Cada uno de sus pasos por la libertad en medio del oprobioso régimen del apartheid contra el que luchó, algunas veces con ideas de paz y otras, transformado en un león o un guerrero africano, transcurrieron en el filo de la muerte.
Pudo disfrutar de un mundo de comodidades, pero su fuerza interior lo llevó a abandonar la universidad de Fort Hare, en los años 40, para fundar la Liga Juvenil del partido Congreso Nacional Africano junto a Oliver Tambo y Walter Sisulu para luchar contra la segregación racial.
Su espíritu rebelde lo convirtió en uno de los inspiradores de la resistencia armada al apartheid, lo que lo llevó a la clandestinidad y luego a la cárcel, acusado de delitos capitales en el Juicio de Rivonia en 1963. "Esto es una lucha del pueblo africano, inspirada por el sufrimiento y la experiencia. Es una lucha por el derecho a vivir. Mi ideal más querido es el de una sociedad libre y democrática en la que todos podamos vivir en armonía y con iguales posibilidades (...) Es un ideario por el cual vivo y espero conseguir. Pero, en caso de necesidad, señoría, es un ideario por el cual estoy preparado para morir", dijo al juez antes de escuchar su condena.
En 1964 fue condenado a cadena perpetua y enviado a morir a la prisión de Robben Island, una pequeña isla. Estuvo rodeado de tiburones y guardianes con récord de muerte en aquellas aguas.
La prisión y la celda diminuta que le impusieron como infierno no lo doblegaron. Contrario a enloquecer o suicidarse para escapar del infierno, como lo hicieron muchos de sus compañeros de lucha, Mandela pasó sus días, sus noches y los castigos a que era sometido meditando, puliendo su espíritu rebelde, templando el acero de sus convicciones hasta lograr aquella sonrisa, sabiduría y serenidad a toda prueba, con la que asombró a sus enemigos y maravilló al mundo.
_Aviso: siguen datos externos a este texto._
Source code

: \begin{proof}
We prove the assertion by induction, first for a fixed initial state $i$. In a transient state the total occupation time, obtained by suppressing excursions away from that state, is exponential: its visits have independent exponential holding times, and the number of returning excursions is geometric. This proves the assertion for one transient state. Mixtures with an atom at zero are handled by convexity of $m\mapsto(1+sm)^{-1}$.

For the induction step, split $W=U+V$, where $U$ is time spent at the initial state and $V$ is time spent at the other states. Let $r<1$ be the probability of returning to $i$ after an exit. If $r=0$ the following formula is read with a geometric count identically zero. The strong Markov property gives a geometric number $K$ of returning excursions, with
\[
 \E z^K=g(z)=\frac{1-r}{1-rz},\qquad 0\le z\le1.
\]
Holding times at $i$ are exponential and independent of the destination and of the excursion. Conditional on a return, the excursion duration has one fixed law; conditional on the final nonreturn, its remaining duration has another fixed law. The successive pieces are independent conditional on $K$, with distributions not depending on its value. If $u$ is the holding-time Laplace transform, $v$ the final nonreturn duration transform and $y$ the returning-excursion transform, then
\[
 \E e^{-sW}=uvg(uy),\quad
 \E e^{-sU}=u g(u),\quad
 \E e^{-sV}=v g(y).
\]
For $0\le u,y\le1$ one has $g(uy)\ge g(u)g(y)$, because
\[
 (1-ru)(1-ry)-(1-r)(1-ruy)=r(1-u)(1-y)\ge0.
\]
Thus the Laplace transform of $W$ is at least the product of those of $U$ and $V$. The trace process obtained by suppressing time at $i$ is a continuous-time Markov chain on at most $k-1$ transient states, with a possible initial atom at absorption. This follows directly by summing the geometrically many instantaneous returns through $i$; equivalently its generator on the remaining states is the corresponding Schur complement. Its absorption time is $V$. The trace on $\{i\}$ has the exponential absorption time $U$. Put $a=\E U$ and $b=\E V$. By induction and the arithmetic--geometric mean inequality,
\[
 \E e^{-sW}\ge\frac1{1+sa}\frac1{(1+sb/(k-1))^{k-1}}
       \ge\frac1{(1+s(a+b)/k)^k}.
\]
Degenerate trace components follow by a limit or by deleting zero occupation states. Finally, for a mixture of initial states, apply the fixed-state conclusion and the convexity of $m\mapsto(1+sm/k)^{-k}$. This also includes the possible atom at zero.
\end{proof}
Durante el encierro, Mandela desapareció del imaginario colectivo en Sudáfrica pero en la década de 1980 se convirtió en la cara del movimiento internacional contra el apartheid.
En uno de los momentos más terribles del genocidio contra el pueblo sudafricano, la historia cambió y el régimen y sus enemigos comenzaron a ceder. F.W. de Klerk, el último presidente blanco de Sudáfrica, en otro milagro, levantó la prohibición contra el ANC y otros movimientos de liberación, el 2 de febrero de 1990, y Mandela salió de la cárcel.
En 1994 el reo condenado hasta la muerte se convirtió en el primer presidente negro de Sudáfrica y luego, en una suerte de redentor y esperanza por la reconciliación de todos los pueblos y razas.
Estar frente a Mandela era rodearse de una energía transformadora, dicen personas del común e incluso grandes mandatarios que gozaron de estos encuentros. Siempre estuvo activo, sus últimos años fueron de luz intelectual y espiritual. Sudáfrica y el mundo se paralizaron ayer con la noticia.
Seguramente su pueblo, fiel a su pensamiento, marcará su tumba con el epitafio que él escribió: "En mi último día quiero saber que aquellos que quedan atrás dirán: "El hombre que yace aquí cumplió su deber por su país y su pueblo".